One thing remains the same. The robot isn't controlled by an AI, but the game is played by human intervention. That means the operator has to press the arrow keys and this will trigger the actions of the robot. The AI is located in the referee, that means, the box with the performance information on the left lower side is generated by software on the fly.
For example, if the robot worker has placed the token into the wrong bin, his reward is reduced by -4. Also if the robot keeps on walking even the energy level is low, a negative reward is the result. Why this performance evaluation is needed is because of grounding reasons. The task of navigating a robot in a factory is translated into a score. That means it is not important what exactly the robot is doing but the only thing who cares is the measured reward.
At the end of the game it is pretty easy to judge what the robot has done. For example he has executed 16 picks, has reached an overall score of 11 and it took a time of 92 seconds. All the quality criteria are available as numerical integer values, that means, they can be stored in a computer program very well. In contrast, the original domain which has to do with sorting tokens by color and place them to the correct position are hard or even not possible to understand by a computer. So we can say, that the shown game is an example for a grounded Artificial Intelligence.
 
Let us take a look into the game itself. The incoming line on the left side delivers new tokens in random order. The task for the robot work is to sort them by putting them on the outgoing lines on the right side. So it is some sort of pick&place task.

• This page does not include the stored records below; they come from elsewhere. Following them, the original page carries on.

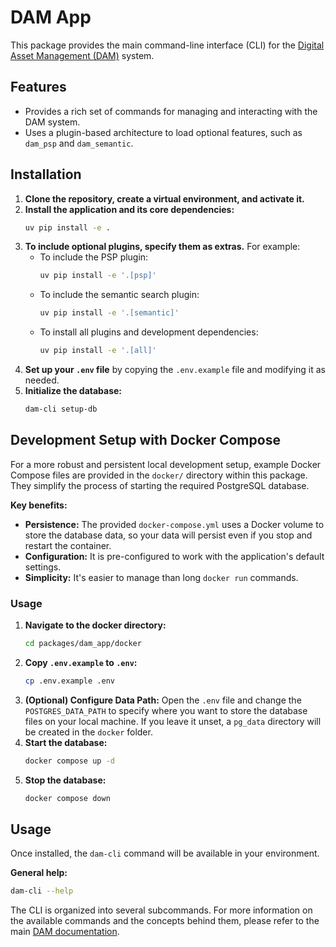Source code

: # DAM App

This package provides the main command-line interface (CLI) for the [Digital Asset Management (DAM)](../dam/README.md) system.

## Features

*   Provides a rich set of commands for managing and interacting with the DAM system.
*   Uses a plugin-based architecture to load optional features, such as `dam_psp` and `dam_semantic`.

## Installation

1.  **Clone the repository, create a virtual environment, and activate it.**
2.  **Install the application and its core dependencies:**
    ```bash
    uv pip install -e .
    ```
3.  **To include optional plugins, specify them as extras.** For example:
    *   To include the PSP plugin:
        ```bash
        uv pip install -e '.[psp]'
        ```
    *   To include the semantic search plugin:
        ```bash
        uv pip install -e '.[semantic]'
        ```
    *   To install all plugins and development dependencies:
        ```bash
        uv pip install -e '.[all]'
        ```
4.  **Set up your `.env` file** by copying the `.env.example` file and modifying it as needed.
5.  **Initialize the database:**
    ```bash
    dam-cli setup-db
    ```

## Development Setup with Docker Compose

For a more robust and persistent local development setup, example Docker Compose files are provided in the `docker/` directory within this package. They simplify the process of starting the required PostgreSQL database.

**Key benefits:**
- **Persistence:** The provided `docker-compose.yml` uses a Docker volume to store the database data, so your data will persist even if you stop and restart the container.
- **Configuration:** It is pre-configured to work with the application's default settings.
- **Simplicity:** It's easier to manage than long `docker run` commands.

### Usage

1.  **Navigate to the docker directory:**
    ```bash
    cd packages/dam_app/docker
    ```
2.  **Copy `.env.example` to `.env`:**
    ```bash
    cp .env.example .env
    ```
3.  **(Optional) Configure Data Path:** Open the `.env` file and change the `POSTGRES_DATA_PATH` to specify where you want to store the database files on your local machine. If you leave it unset, a `pg_data` directory will be created in the `docker` folder.
4.  **Start the database:**
    ```bash
    docker compose up -d
    ```
5.  **Stop the database:**
    ```bash
    docker compose down
    ```

## Usage

Once installed, the `dam-cli` command will be available in your environment.

**General help:**
```bash
dam-cli --help
```

The CLI is organized into several subcommands. For more information on the available commands and the concepts behind them, please refer to the main [DAM documentation](../dam/README.md).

The interesting situation is, that the robot worker isn't controlled by a sophisticated Artificial Intelligence but it is working in the teloperated mode. That means, the shown simulation is a normal computer game. After pressing the keys the robot is doing something. The new and advanced element is, that the virtual referee determines very precisely if the action is making sense or not. That means, every action of the robot is tracked, monitored and translated into a reward score. The robot worker is under total surveillance and has to explain itself for everything. So it is a highly accurate scoring system to determine the performance of the robot.
On the first look such a game doesn't look very pleasant, because human workers doesn't like the idea to be monitored. But from the perspective of Artificial Intelligence it makes a lot of sense. Because such a domain is a great testbed for an optimal control algorithm. The domain has possible actions (up,down, left, right), and the domain provides a feedback stored in the total reward. The feedback is a numerical value and the task for the model predictive control algorithm is pretty easy. The goal is to maximize the reward. This is equal to win the game.

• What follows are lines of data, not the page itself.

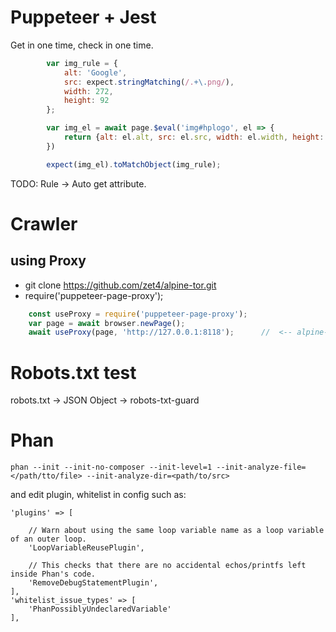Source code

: #   Puppeteer + Jest

Get in one time, check in one time.

```javascript
        var img_rule = {
            alt: 'Google',
            src: expect.stringMatching(/.+\.png/),
            width: 272,
            height: 92
        };

        var img_el = await page.$eval('img#hplogo', el => {
            return {alt: el.alt, src: el.src, width: el.width, height: el.height}
        })

        expect(img_el).toMatchObject(img_rule);
```

TODO: Rule -> Auto get attribute.


#   Crawler
## using Proxy
- git clone https://github.com/zet4/alpine-tor.git
- require('puppeteer-page-proxy');
```javascript
    const useProxy = require('puppeteer-page-proxy');
    var page = await browser.newPage();
    await useProxy(page, 'http://127.0.0.1:8118');      //  <-- alpine-tor
```

#   Robots.txt test
robots.txt -> JSON Object -> robots-txt-guard


# Phan
```
phan --init --init-no-composer --init-level=1 --init-analyze-file=</path/tto/file> --init-analyze-dir=<path/to/src>
```

and edit plugin, whitelist in config such as:
```
'plugins' => [

    // Warn about using the same loop variable name as a loop variable of an outer loop.
    'LoopVariableReusePlugin',

    // This checks that there are no accidental echos/printfs left inside Phan's code.
    'RemoveDebugStatementPlugin',
],
'whitelist_issue_types' => [
    'PhanPossiblyUndeclaredVariable'
],
```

Here the pipeline in short:
Teleoperation -> simulation -> features -> cost function
 
Playing the game with an algorithm
How humans are playing such games is easy. They are looking at the monitor and decide which actions should be done next. With a bit of training a human operator will reach a better performance and for sure he will make some minor mistakes after repeating the actions over and over again.
The more interesting question is how will an optimal control algorithm play the game. The algorithm doesn't have any sort of human intelligence so he has to focus on the information box on the left lower side. The box contains the variables: elapsed time, energy, picks, totalward reward.
From a computer perspective these variables are stored in an integer array which contains of 4 elements. In addition the computer will need another variable to store possible actions for the robot (0=left, 1=up, and so on). The interesting thing is, that with this minimalist information a computer is able to play the game. There are many existing algorithm available to determine the optimal action sequence. Most of them are working with graph search which is improved by the reward information.
 
The inner working of the AI
In the concrete example it is possible to explain who the AI is working. The normal conception is that the robot is doing something and the robot should be determine by it's own intelligence which action is the best one. So the question is how exactly does the AI know, that the the robot has to go the charging station or place the token to the correct place?
The surprising answer is, that the robot doesn't know the answer. What is available instead is a virtual referee. The referee determines the score during the game. He determines if the action was good or not. Such a referee is used in most video games to determine the collision of a player with walls. Here in the production line simulation the referee is more advanced and determines many other details. The interesting situation is that the referee can judge about human players and AI Controlled robots itself. So the new understanding is, that the robot doesn't need an onboard AI, but the game needs a virtual referee.
This referee allows to ground a game. Grounding means to convert the pixel map which is 320x200 into a small list of variables shown on the lower left. These small amount of variables are used by a solver to play this game automatically.